- Born: 18 July 1937 Ploiești, Romania
- Died: Summer 1995
- Known for: Painting

= Gabriel Popa (painter) =

Gabriel Popa (1937-1995) was a Romanian painter.

Popa was born on 18 July 1937 in Ploiești, Romania. He graduated from the Art Institute in Cluj Napoca. He moved to Timişoara in 1961. He was a professor, between 1962 and 1974, at the city's Art Institute, teaching painting and drawing. Since 1974, Gabriel Popa became a professional painter, member of the Romania's Artists Guild. He died of leukemia in the summer of 1995.

His art is known and appreciated in Romania and internationally. He participated in collective exhibitions in Romania, Yugoslavia, Italy, Spain, Austria and Germany.
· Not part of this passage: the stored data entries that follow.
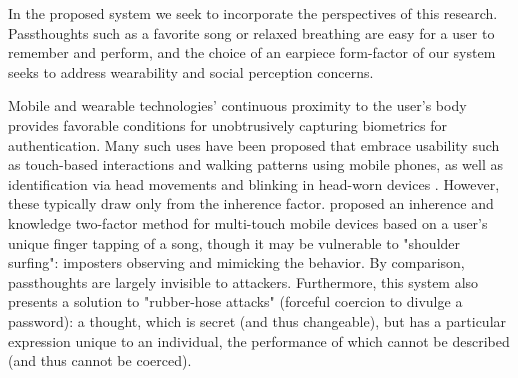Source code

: \documentclass{sigchi}
\begin{document}
In the proposed system we seek to incorporate the perspectives of this research. Passthoughts such as a favorite song or relaxed breathing are easy for a user to remember and perform, and the choice of an earpiece form-factor of our system seeks to address wearability and social perception concerns.

Mobile and wearable technologies' continuous proximity to the user's body provides favorable conditions for unobtrusively capturing biometrics for authentication. Many such uses have been proposed that embrace usability such as touch-based interactions \cite{Tartz2015, Holz2015} and walking patterns \cite{Lu2014} using mobile phones, as well as identification via head movements and blinking in head-worn devices \cite{Rogers2015}. However, these typically draw only from the inherence factor. \cite{Chen2015} proposed an inherence and knowledge two-factor method for multi-touch mobile devices based on a user's unique finger tapping of a song, though it may be vulnerable to "shoulder surfing": imposters observing and mimicking the behavior. By comparison, passthoughts are largely invisible to attackers. Furthermore, this system also presents a solution to "rubber-hose attacks" (forceful coercion to divulge a password): a thought, which is secret (and thus changeable), but has a particular expression unique to an individual, the performance of which cannot be described (and thus cannot be coerced).



\end{document}
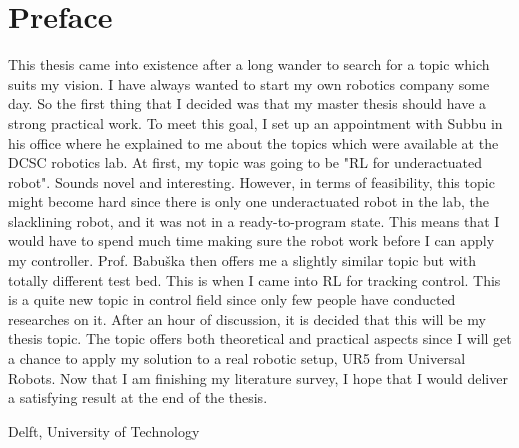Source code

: %
\chapter{Preface}
This thesis came into existence after a long wander to search for a topic which suits my vision. I have always wanted to start my own robotics company some day. So the first thing that I decided was that my master thesis should have a strong practical work. To meet this goal, I set up an appointment with Subbu in his office where he explained to me about the topics which were available at the \ac {DCSC} robotics lab. At first, my topic was going to be "\ac{RL} for underactuated robot". Sounds novel and interesting. However, in terms of feasibility, this topic might become hard since there is only one underactuated robot in the lab, the slacklining robot, and it was not in a ready-to-program state. This means that I would have to spend much time making sure the robot work before I can apply my controller. Prof. Babu\v{s}ka then offers me a slightly similar topic but with totally different test bed. This is when I came into \acs{RL} for tracking control. This is a quite new topic in control field since only few people have conducted researches on it. After an hour of discussion, it is decided that this will be my thesis topic. The topic offers both theoretical and practical aspects since I will get a chance to apply my solution to a real robotic setup, UR5 from Universal Robots. Now that I am finishing my literature survey, I hope that I would deliver a satisfying result at the end of the thesis.

\vspace{30mm}
Delft, University of Technology \hfill \mscname \\
\mscdate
He had personal exhibitions in Timişoara, Bucharest and Reşiţa, Romania; in Ettlingen and Baden-Baden, Germany and Vienna, Austria.

His large projects include a fresco for the National Opera House, Timişoara (35 sq. m) and wood panels painted series for the Roman Catholic Church in Orsova (50 sq. m).

His works can be found in public and private collections in Romania, Germany, Italy, France, Israel, Croatia, Serbia, Spain, Japan, Canada, Switzerland, Greece and Venezuela.